Van Cleaf's team won the 1904 Olympic water polo competition handily, defeating the Missouri Athletic Club by a score of 5–0 in the semi-finals on September 5, 1904, and defeating the Chicago Athletic Association by a score of 6–0 in the final round on September 6. The 1904 Olympics were not a strongly international event as a total of only 62 of the 651 athletes who competed in the events resided outside North America. He won a gold medal as a member of the New York Athletic Club's Olympic water polo team, and was also a member of the NYAC's fourth-place team in the men's 4x50-yard freestyle relay. He and his water polo teammate, David Bratton, died of typhoid fever within four months after the competition.

===Early death===
Van Cleaf died at age 25 on January 6, 1905 at his home on 20th Avenue in Bath Beach, Brooklyn, of typhoid fever, and was buried in Green-wood Cemetery. His well-attended funeral service, conducted by the Reverend Alfred. H. Brush, was held in Brooklyn's Bath Beach at his residence on 20th Avenue in Brooklyn, New York.

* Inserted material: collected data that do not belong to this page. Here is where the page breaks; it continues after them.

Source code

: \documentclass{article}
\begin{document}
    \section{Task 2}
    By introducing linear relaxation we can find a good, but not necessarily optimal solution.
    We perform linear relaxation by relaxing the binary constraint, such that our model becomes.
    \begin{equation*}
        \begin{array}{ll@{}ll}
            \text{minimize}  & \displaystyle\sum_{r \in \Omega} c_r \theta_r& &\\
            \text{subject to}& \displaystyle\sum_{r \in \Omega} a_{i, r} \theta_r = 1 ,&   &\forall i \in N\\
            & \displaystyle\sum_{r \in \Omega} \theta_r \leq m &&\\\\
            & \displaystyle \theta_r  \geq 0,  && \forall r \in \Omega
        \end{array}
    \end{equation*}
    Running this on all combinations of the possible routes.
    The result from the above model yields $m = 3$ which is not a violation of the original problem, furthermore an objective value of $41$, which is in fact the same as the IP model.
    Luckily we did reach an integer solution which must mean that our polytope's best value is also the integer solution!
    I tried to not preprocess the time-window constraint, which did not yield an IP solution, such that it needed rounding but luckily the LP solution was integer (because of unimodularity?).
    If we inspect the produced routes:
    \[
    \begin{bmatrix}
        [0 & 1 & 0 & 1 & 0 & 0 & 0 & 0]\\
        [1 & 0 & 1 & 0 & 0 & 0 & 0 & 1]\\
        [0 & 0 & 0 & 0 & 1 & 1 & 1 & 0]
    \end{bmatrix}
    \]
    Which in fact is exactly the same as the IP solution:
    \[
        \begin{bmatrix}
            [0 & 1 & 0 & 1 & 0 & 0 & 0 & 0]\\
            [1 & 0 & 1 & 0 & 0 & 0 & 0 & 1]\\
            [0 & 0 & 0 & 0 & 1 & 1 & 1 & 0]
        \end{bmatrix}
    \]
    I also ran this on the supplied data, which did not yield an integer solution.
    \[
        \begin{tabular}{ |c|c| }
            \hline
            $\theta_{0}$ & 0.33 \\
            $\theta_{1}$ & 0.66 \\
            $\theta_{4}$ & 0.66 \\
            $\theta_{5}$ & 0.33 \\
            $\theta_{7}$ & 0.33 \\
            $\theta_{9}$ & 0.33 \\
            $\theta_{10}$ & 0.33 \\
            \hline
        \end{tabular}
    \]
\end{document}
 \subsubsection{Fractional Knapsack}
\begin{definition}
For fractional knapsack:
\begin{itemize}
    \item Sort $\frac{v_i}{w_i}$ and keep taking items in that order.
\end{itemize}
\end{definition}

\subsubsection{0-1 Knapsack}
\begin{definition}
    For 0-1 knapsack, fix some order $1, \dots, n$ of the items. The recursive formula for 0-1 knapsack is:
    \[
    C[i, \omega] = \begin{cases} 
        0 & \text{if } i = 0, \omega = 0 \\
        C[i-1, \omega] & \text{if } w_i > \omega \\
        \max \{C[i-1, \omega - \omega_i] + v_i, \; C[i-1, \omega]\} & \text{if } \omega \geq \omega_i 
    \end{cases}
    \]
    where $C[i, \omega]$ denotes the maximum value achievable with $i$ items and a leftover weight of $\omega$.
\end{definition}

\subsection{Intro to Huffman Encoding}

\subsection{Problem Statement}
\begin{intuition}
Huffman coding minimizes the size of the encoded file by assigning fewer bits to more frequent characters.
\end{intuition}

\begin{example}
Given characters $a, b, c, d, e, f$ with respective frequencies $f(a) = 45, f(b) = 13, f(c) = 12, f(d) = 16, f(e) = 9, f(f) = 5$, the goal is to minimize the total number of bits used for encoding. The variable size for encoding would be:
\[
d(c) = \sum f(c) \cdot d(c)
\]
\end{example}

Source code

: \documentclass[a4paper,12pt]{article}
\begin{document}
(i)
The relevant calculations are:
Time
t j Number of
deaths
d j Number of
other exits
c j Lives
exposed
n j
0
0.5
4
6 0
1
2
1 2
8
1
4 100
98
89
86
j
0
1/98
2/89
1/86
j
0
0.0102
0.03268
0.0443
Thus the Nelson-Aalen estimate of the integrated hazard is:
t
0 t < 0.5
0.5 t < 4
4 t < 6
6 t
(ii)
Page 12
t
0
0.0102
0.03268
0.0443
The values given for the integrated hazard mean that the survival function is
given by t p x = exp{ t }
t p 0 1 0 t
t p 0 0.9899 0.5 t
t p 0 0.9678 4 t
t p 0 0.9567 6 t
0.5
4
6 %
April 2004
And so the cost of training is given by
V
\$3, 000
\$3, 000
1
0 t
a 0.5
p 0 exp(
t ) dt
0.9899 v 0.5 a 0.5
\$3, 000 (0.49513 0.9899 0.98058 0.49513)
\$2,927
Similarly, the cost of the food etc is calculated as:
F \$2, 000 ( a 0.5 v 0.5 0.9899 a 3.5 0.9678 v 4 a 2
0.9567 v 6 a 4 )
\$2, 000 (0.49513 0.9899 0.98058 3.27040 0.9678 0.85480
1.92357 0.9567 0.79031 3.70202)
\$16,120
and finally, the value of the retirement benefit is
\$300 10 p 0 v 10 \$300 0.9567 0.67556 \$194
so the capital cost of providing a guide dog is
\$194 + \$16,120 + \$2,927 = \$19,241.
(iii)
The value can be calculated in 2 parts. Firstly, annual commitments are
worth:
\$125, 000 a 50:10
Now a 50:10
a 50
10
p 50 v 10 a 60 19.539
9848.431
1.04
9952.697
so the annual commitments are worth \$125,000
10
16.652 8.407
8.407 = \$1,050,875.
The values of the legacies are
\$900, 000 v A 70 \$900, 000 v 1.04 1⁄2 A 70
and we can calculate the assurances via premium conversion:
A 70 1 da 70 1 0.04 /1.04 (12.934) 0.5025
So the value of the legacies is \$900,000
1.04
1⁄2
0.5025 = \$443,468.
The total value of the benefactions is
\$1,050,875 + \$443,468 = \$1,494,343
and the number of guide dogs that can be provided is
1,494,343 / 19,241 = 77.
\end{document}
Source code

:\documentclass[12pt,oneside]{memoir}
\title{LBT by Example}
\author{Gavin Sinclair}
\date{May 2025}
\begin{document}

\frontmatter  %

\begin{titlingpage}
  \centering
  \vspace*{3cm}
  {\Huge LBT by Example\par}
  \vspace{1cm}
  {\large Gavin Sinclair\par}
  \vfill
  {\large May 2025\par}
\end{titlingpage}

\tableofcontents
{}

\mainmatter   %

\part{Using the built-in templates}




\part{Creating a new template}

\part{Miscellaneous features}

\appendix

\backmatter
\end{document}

Swimmers and water polo players, and several fellow 1904 Olympic water polo medalists including Joe Ruddy, L. B. "Leo" Goodwin, Louis Handley, Fred Wenk, E. H. Adams and Otto Wahle, an Olympic swimming medalist and coach, served as pallbearers. In his honor, the New York Athletic Club water polo event scheduled for Saturday, January 19, 1905, was cancelled, though the swimming competitions were held.

===Honors===
In 1988, he was inducted into the USA Water Polo Hall of Fame.